Will thousands of Californians be flooded out?
It was late Friday morning when muddy, brown water started rushing onto Michelle Hackett's Salinas Valley farms.
On one side of her family's Riverview Farms cannabis business, a countymandated retention pond overflowed. Next door, a farm abandoned by another grower — one of dozens of cannabis businesses to shut down in Monterey County in recent years — spawned another small river headed straight for Hackett and her skeleton crew.
“The water completely stopped and backed up,” Hackett said. “I thought, `Holy s***, this is going to flood our greenhouses.'”
Cannabis businesses like Hackett's — along with thousands of undocumented farmworkers and the area's unhoused residents — fear they'll be left to fend for themselves as yet another winter storm batters California's Central Coast, local officials and advocates say.
Cannabis businesses and undocumented workers by law are ineligible for federally funded programs such as unemployment or aid from the Federal Emergency Management Agency.
Now, after days of wind, rain and flooding displaced hundreds of people in Monterey County alone, details are lacking about how state officials would respond to calls to direct state funds and other disaster relief to these communities in the region known as America's salad bowl.
California has stepped into the breach before, offering some support to undocumented workers during the height of the COVID-19 pandemic, and to some cannabis farmers whose crops were damaged in wildfires.
It's an issue complicated by competing political priorities and a projected $24 billion state budget deficit for the coming year.
As Gov. Gavin Newsom plans to visit flooded regions today, including the inundated farmworker town of Pajaro, many officials and advocates said they hope to hear how the state will help. A few lawmakers said they're exploring legislative options.
“I think we need to step up our efforts to help those who are undocumented and can't earn a paycheck because of the current rains and floods,” said Assemblymember Miguel Santiago, a Democrat representing Los Angeles.
He is co-sponsoring Senate Bill 227 to provide unemployment benefits to undocumented Californians. About 6 in 10 farmworkers are not eligible for unemployment benefits, according to studies.
Santiago said the current situation is frustrating because he has advocated for years for more safety net programs that could have helped families hurt by the flooding. If such legislation was in place, he said, “we'd be able to have a place where we could go get people some financial relief.”
Assemblymember Robert Rivas of Salinas, chosen by his fellow Democrats to be the next Assembly Speaker, noted in a statement to Calmatters that undocumented workers typically don't qualify for federal assistance funds for emergency housing, home repairs, personal property loss, funeral expenses and other aid.
“My office, in collaboration with other legislative offices, is exploring immediate legislative and budget action to provide relief for these vulnerable communities,” Rivas said, noting that the workers also had been ineligible for many COVID-19 relief programs.
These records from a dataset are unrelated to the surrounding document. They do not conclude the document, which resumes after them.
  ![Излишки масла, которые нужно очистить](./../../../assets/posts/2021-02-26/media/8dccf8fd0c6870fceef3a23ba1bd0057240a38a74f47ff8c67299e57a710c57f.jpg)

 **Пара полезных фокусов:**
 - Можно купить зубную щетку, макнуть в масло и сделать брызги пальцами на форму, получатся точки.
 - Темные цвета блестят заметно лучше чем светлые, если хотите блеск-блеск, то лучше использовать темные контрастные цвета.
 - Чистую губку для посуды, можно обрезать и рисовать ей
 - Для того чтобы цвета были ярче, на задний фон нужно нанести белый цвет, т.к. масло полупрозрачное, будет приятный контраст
The state began filling some of that gap during the pandemic. Undocumented workers were eligible for $1,700 in state funds: a $500 COVID-19 Disaster Relief prepaid card and $1,200 from the Golden State Stimulus Fund.
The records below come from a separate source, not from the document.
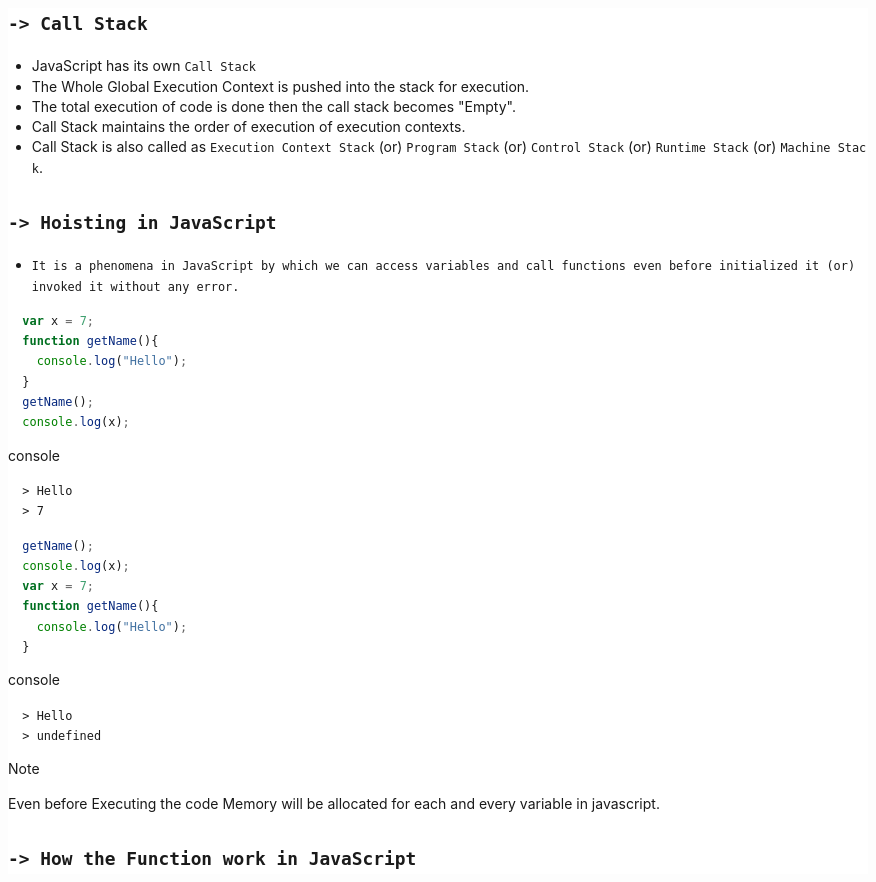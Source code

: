 ## ``-> Call Stack``

- JavaScript has its own `Call Stack`
- The Whole Global Execution Context is pushed into the stack for execution.
- The total execution of code is done then the call stack becomes "Empty".
- Call Stack maintains the order of execution of execution contexts.
- Call Stack is also called as `Execution Context Stack` (or) `Program Stack` (or) `Control Stack` (or) `Runtime Stack` (or) `Machine Stack`.

## ```-> Hoisting in JavaScript```

- `It is a phenomena in JavaScript by which we can access variables and call functions even before initialized it (or) invoked it without any error.`

```js
  var x = 7;
  function getName(){
    console.log("Hello");
  }
  getName();
  console.log(x);
```
console
```console
  > Hello
  > 7
```

```js
  getName();
  console.log(x);
  var x = 7;
  function getName(){
    console.log("Hello");
  }
```
console
```console
  > Hello
  > undefined
```

> [!NOTE]
> Even before Executing the code Memory will be allocated for each and every variable in javascript.

## ```-> How the Function work in JavaScript```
Tuesday afternoon, groups of people remained in tents along the flooded Pajaro River. Despite large federal and state housing budgets, many of those people don't have homes.
Many farmworker families in the flooded region are undocumented, from indigenous groups, and don't speak either English or Spanish well, said Eloy Ortiz, a board member for the Watsonville-based Center for Farmworker Families.
That complicates attempts to apply for assistance on behalf of the legal residents in their household. Some were rejected when they applied for aid in January, Ortiz said.
“The folks who have been flooded out, if it were a normal year, they'd be starting to go back to the fields to work right now,” Ortiz said. “And now they will probably not be able to go back for months.”
More than 20,000 acres of agricultural land in Monterey County will likely sit fallow because of stormwater contamination, noted Monterey County Supervisor Luis Alejo, a former Assembly member from Watsonville, in a tweet.
“These are low-income Latino families, and the start of the harvest season for strawberries, raspberries and other crops is in March. Now farmworkers will be out of work,” he wrote Tuesday.
“I urge our state leaders to provide aid in the state budget for undocumented flood victims who do not qualify for FEMA assistance & additional relief for farmworkers who will be out of work due to flooded ag fields and not qualifying for unemployment insurance,” he wrote.